I saw a LinkedIn discussion thread that was initiated by Allen Holub. The initial post was:
https://www.linkedin.com/feed/update/urn:li:activity:6503389838526468096
What practices are best at promoting culture? A couple years back, Robert Martin and I had a somewhat public debate about whether culture or practices come first. Bob advocates the shu-ha-ri approach: start doing practices, even by rote, and the culture will naturally arise. He used someone bowing when stepping on the mat as an example. At first, it's just rote. Eventually, respect emerges. I took the opposite approach: start with culture and good practices will emerge.

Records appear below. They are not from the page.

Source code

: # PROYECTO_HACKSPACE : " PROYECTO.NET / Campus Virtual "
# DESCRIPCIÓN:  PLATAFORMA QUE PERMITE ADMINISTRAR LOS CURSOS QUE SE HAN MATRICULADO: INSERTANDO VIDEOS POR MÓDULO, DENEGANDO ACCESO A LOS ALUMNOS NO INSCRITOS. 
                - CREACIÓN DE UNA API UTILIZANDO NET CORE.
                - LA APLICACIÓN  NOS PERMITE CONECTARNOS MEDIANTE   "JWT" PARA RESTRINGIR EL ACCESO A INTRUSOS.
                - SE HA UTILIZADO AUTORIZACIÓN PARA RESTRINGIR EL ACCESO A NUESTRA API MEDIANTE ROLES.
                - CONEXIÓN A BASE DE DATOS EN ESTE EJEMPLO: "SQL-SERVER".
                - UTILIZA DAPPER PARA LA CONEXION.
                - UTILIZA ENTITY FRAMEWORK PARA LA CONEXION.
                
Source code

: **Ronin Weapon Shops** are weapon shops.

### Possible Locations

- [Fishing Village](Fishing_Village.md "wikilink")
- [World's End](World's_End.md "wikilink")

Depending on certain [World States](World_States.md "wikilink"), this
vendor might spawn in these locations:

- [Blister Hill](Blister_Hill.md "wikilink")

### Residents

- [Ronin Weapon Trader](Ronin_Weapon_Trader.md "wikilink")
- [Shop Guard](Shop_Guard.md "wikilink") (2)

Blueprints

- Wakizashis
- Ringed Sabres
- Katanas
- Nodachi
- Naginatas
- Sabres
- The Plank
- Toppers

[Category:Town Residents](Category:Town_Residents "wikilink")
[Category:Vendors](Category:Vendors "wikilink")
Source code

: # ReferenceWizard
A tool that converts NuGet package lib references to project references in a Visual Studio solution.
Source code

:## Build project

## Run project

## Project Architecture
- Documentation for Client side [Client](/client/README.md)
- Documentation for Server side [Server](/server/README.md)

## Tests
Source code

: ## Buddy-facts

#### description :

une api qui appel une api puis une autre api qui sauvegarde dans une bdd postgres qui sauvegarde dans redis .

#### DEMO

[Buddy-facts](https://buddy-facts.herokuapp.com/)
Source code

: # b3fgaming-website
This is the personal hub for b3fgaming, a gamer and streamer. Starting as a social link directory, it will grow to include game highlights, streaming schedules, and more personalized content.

If you have a culture of trust and autonomy, better lead time is a natural outcome.
In the real world of consulting, however, it's very difficult to *start* with culture. The people writing the checks typically want to improve something more hands on. So, my question is: in that world, where you need to start with practices, which practices (if any) lead to a good culture the fastest? If you're introducing practices in order to change culture, which practices would you introduce? I have my own ideas, but I'm interested in your experience.
I’d like to riff off of this a bit. I’m thinking of a couple of things:
Do practices lead to culture OR flip it. I think it’s a flip and Allen seems to agree BUT then backs off because it’s hard.
Is that the right approach? Or is it a business-related copout?
And what about the idea of Culture Hacking. Which I haven’t heard a lot about lately. Could that be part of it.
I like this post because it gets to the root of what a view as a BIG problem. And if everyone ignores it, where does it leave us?